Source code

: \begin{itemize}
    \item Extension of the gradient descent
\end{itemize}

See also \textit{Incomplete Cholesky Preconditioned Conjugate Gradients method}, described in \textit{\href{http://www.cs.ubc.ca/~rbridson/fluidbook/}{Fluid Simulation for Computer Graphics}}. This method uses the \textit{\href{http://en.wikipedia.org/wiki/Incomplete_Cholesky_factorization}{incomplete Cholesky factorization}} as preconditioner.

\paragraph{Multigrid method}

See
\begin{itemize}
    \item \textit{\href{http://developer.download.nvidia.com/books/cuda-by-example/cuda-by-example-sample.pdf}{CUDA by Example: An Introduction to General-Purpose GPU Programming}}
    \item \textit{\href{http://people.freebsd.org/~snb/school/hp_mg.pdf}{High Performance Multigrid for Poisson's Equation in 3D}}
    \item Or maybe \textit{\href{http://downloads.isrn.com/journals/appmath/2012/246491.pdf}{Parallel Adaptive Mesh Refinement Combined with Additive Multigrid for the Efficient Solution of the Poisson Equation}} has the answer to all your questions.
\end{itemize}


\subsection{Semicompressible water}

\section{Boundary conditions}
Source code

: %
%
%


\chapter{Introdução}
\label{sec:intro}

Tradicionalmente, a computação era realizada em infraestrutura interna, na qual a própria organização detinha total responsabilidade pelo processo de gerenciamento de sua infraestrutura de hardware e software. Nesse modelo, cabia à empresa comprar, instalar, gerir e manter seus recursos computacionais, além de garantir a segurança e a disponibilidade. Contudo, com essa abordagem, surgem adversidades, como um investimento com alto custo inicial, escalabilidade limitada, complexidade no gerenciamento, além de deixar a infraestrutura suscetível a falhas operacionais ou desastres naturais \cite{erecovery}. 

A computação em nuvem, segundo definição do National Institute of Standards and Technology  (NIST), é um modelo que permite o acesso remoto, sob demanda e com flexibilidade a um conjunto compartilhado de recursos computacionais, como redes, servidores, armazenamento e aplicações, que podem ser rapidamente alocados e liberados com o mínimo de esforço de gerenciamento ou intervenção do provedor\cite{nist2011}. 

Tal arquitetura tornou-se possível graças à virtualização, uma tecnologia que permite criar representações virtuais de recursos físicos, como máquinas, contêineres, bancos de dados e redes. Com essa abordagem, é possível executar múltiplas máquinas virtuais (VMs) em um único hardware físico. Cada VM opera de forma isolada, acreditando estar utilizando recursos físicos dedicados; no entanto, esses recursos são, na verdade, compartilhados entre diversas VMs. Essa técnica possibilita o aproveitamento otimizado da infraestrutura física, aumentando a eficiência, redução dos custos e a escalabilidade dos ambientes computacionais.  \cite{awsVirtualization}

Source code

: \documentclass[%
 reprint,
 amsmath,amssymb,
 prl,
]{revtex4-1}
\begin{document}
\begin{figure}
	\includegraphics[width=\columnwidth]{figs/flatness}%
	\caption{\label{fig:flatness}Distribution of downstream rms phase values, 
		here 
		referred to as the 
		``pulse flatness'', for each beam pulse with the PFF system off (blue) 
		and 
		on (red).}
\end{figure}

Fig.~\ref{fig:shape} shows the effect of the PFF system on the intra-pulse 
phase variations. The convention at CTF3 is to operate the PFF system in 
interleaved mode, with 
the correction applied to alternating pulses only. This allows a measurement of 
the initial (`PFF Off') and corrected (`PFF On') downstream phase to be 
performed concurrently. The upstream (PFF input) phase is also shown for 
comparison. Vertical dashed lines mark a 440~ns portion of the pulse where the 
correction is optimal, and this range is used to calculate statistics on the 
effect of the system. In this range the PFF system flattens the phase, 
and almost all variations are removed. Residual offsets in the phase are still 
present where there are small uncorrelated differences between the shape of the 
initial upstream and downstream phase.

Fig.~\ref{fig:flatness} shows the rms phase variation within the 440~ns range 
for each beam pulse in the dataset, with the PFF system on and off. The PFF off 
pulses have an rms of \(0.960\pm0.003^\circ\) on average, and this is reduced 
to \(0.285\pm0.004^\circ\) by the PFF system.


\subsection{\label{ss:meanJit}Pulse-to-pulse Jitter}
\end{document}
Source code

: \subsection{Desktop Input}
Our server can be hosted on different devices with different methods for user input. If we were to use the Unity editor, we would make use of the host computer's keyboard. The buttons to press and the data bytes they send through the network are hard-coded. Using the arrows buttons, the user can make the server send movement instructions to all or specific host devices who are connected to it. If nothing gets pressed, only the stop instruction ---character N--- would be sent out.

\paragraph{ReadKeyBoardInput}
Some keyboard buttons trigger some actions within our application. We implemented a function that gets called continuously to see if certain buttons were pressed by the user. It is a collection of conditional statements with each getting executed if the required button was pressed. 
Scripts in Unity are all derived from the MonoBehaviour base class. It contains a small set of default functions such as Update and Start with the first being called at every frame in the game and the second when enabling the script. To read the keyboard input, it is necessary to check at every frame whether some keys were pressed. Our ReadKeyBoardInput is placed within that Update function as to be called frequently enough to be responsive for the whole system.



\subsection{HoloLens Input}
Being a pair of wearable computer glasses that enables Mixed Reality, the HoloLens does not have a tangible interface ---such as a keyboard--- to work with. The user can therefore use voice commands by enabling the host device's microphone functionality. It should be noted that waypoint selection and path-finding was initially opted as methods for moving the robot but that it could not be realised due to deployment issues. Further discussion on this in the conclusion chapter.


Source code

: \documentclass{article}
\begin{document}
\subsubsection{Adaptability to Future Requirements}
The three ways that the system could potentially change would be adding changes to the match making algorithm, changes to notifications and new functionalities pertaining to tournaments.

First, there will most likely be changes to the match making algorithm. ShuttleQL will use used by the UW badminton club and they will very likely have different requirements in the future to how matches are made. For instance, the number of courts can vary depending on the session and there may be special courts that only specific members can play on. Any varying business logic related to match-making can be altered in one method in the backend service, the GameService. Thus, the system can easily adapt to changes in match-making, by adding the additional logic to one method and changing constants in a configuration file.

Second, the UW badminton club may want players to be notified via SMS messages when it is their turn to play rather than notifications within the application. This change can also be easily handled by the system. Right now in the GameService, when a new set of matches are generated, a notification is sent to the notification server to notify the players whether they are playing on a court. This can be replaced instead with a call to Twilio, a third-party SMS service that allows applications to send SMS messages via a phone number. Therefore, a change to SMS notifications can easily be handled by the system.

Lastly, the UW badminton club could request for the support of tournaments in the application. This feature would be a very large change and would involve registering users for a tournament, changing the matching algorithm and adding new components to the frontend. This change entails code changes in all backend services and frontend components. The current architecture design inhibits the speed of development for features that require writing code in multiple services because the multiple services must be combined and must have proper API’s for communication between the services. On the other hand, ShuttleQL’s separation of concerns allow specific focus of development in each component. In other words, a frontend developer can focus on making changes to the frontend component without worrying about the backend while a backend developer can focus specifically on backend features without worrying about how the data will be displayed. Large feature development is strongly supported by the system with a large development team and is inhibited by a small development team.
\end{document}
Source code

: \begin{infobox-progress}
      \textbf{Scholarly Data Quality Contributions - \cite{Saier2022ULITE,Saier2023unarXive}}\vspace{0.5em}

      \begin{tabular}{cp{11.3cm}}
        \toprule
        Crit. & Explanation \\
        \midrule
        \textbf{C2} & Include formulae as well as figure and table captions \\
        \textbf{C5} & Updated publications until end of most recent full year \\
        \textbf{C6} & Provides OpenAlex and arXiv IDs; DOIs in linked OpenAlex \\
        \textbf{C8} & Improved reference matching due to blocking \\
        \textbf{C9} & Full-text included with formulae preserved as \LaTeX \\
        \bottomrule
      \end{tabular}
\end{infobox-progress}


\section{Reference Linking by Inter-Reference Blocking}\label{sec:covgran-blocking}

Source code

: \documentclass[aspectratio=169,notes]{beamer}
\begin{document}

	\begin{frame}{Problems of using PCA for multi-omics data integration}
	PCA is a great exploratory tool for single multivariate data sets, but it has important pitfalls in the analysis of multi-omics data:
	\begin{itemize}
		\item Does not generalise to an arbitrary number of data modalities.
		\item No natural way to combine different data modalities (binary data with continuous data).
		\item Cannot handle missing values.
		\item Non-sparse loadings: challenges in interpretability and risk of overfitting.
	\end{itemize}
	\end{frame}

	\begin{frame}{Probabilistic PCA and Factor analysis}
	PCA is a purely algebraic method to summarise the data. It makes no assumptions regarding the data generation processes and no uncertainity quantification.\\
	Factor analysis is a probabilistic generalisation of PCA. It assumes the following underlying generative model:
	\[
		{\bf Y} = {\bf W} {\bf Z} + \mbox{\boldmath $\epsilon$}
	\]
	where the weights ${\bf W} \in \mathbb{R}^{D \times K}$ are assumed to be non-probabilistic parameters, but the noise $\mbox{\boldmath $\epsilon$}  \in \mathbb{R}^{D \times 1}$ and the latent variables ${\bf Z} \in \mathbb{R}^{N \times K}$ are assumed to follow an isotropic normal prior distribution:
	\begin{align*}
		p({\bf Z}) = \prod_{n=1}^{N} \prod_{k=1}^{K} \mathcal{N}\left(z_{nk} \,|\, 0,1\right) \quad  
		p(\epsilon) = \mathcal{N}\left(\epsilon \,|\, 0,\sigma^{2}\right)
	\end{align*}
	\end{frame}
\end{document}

— Problem to solve —
Send back an exact copy of only the lines from the line with "the correction applied" up to and including the line with "correction is optimal, and" in the data above.

— Output of the exercise —
the correction applied to alternating pulses only. This allows a measurement of 
the initial (`PFF Off') and corrected (`PFF On') downstream phase to be 
performed concurrently. The upstream (PFF input) phase is also shown for 
comparison. Vertical dashed lines mark a 440~ns portion of the pulse where the 
correction is optimal, and this range is used to calculate statistics on the 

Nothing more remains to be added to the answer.